## DIRECTIONS FOR THIS TASK
In the data that follows, count the lines where "hand" appears, and write only the number.

Plain-text document sources
-- Opening Marker --

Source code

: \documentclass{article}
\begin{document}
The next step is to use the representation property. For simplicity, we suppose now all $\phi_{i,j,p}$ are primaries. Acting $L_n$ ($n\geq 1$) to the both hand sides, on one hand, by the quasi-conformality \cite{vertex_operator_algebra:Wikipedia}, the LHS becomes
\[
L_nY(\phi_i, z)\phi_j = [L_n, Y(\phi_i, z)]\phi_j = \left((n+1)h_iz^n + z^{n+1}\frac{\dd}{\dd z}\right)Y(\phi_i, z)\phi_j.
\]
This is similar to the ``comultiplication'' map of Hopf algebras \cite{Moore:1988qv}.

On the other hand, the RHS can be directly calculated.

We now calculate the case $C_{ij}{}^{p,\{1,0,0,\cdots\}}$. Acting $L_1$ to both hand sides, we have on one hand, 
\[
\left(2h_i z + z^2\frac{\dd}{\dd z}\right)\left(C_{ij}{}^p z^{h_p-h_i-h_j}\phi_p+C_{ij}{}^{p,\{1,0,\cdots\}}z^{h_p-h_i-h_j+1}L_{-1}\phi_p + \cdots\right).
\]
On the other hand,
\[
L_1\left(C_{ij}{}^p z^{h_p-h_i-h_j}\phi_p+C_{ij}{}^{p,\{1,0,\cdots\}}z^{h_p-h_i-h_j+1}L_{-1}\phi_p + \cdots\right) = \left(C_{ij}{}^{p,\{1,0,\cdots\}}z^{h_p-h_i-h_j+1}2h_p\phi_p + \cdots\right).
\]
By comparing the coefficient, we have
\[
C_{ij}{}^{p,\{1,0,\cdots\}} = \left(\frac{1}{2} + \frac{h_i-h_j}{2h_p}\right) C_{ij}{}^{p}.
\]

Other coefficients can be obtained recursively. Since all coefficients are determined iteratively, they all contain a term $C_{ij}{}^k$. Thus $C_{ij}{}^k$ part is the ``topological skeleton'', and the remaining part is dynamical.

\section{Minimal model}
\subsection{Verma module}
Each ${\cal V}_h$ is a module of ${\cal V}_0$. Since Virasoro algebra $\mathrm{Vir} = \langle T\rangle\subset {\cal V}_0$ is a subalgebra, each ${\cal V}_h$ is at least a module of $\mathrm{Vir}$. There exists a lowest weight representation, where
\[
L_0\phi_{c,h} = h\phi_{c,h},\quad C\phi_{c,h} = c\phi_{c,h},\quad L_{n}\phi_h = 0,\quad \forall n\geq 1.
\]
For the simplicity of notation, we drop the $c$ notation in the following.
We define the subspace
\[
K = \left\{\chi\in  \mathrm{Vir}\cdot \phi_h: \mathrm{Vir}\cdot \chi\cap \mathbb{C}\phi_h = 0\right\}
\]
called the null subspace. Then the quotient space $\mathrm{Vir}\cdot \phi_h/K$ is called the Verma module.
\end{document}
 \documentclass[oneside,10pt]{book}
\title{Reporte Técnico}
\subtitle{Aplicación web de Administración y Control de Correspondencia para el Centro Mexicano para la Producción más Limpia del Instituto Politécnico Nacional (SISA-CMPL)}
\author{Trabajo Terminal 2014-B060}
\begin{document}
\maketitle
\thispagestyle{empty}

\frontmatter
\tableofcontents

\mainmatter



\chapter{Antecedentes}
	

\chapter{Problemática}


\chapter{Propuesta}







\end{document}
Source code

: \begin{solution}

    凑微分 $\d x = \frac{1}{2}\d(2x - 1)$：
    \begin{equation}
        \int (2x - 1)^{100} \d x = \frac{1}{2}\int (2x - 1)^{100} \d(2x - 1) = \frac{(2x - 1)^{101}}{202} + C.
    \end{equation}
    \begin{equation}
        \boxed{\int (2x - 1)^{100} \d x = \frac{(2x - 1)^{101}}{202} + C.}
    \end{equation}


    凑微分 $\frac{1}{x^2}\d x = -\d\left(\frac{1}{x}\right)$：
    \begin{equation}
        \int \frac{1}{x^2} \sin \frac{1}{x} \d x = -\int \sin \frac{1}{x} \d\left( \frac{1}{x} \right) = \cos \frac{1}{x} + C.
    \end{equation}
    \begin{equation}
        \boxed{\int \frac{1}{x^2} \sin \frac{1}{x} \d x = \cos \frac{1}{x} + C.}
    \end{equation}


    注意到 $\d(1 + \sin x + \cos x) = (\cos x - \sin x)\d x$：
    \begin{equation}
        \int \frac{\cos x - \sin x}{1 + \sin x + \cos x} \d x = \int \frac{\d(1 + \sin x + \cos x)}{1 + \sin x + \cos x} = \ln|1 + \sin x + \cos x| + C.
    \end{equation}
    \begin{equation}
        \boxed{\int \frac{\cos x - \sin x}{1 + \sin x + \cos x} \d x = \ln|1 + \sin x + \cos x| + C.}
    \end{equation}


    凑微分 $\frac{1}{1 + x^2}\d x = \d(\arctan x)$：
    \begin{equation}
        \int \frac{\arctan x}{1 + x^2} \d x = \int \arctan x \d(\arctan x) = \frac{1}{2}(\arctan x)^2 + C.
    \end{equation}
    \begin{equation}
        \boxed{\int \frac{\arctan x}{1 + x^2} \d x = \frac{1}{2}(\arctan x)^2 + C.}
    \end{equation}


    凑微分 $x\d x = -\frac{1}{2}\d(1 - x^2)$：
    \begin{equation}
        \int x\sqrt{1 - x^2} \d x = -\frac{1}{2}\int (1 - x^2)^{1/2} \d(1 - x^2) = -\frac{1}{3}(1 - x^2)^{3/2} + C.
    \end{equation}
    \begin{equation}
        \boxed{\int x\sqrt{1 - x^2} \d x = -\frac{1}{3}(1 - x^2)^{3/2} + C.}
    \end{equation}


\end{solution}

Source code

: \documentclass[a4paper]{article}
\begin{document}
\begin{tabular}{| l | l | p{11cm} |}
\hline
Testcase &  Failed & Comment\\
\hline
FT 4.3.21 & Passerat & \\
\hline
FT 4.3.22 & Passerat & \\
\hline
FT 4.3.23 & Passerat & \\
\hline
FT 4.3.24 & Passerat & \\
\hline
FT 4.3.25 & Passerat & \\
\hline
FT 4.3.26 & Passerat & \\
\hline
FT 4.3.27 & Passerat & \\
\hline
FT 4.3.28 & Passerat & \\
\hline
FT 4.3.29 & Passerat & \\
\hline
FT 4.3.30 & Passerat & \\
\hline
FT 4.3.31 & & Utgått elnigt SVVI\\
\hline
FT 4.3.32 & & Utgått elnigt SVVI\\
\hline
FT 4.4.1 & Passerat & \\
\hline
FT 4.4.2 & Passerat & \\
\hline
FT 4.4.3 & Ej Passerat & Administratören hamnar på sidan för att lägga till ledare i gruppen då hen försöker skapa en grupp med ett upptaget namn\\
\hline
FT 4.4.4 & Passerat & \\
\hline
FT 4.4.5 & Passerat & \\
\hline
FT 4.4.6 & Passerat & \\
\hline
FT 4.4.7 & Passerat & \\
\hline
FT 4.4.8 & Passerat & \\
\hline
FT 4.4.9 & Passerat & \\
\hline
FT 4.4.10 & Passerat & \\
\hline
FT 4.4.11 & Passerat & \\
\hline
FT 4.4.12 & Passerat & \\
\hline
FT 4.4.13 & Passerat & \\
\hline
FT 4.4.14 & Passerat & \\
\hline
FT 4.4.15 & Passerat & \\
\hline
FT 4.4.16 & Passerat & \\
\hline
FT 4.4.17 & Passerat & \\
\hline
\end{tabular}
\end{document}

-- Closing Marker --

## EXPECTED OUTPUT
4